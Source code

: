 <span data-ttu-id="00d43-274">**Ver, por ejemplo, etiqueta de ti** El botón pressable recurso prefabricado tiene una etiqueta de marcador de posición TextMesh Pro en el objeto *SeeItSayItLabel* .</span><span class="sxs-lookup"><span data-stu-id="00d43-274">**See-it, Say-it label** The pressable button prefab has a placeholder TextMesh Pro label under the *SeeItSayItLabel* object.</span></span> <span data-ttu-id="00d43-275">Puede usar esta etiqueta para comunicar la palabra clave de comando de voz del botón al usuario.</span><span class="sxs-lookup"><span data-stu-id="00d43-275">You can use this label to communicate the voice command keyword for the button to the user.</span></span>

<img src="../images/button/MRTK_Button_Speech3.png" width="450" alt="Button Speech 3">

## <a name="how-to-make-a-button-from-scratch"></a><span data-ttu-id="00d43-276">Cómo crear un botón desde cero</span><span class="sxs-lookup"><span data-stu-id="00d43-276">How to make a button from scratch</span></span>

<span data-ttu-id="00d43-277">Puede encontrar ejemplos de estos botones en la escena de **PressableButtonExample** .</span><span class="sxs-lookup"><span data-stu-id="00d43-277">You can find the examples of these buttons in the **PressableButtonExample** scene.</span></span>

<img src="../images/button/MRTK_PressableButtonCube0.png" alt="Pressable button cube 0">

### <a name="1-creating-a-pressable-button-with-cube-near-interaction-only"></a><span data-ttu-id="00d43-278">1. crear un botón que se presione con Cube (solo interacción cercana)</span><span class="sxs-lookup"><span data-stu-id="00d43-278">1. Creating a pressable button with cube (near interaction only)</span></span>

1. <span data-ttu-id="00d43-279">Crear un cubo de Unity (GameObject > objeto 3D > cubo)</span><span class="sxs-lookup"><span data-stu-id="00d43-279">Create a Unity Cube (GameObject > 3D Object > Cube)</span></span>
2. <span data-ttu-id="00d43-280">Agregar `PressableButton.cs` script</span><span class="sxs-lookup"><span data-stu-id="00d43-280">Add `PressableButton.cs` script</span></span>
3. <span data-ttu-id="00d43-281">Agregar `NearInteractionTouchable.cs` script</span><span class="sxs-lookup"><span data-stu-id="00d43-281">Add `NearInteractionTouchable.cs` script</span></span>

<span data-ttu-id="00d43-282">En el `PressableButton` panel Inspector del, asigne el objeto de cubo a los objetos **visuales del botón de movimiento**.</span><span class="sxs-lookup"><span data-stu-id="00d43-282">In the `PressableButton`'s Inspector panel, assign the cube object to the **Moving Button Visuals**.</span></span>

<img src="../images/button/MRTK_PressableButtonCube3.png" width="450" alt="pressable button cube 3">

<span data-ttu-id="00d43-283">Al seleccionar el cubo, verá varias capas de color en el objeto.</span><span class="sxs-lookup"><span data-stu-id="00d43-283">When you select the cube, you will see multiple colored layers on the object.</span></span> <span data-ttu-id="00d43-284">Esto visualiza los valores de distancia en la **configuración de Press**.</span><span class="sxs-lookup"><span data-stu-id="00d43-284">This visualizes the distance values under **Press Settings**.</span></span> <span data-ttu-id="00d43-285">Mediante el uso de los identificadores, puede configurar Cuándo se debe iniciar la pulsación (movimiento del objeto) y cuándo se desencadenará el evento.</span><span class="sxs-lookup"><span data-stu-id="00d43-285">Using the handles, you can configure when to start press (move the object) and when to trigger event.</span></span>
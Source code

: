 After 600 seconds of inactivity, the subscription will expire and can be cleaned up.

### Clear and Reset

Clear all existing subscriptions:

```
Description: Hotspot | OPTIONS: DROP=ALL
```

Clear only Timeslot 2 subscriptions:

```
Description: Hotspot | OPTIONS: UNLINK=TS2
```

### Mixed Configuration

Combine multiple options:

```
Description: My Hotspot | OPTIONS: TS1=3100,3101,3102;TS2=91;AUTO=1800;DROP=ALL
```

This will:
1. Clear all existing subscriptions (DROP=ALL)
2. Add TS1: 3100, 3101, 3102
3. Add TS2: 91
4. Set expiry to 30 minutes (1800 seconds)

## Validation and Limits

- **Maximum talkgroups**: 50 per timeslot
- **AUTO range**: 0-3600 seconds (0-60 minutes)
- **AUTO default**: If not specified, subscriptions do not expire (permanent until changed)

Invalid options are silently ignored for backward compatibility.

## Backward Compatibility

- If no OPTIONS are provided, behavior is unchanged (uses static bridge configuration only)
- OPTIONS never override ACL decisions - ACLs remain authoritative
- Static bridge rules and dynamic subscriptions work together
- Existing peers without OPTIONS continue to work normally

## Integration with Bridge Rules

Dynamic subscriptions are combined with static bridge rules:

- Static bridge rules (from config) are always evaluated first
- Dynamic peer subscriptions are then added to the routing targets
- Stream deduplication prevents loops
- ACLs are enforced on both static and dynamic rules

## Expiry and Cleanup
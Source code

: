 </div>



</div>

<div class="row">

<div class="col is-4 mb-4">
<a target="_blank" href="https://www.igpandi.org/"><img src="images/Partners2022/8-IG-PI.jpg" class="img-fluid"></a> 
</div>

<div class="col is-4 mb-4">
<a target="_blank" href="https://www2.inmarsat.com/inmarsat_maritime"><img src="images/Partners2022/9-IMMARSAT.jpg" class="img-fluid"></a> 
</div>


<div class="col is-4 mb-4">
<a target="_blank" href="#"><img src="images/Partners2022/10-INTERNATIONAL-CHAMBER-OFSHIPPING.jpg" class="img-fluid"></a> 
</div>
===============
Your task is to copy each line of the material that contains the word "Agregar".

2. <span data-ttu-id="00d43-280">Agregar `PressableButton.cs` script</span><span class="sxs-lookup"><span data-stu-id="00d43-280">Add `PressableButton.cs` script</span></span>
3. <span data-ttu-id="00d43-281">Agregar `NearInteractionTouchable.cs` script</span><span class="sxs-lookup"><span data-stu-id="00d43-281">Add `NearInteractionTouchable.cs` script</span></span>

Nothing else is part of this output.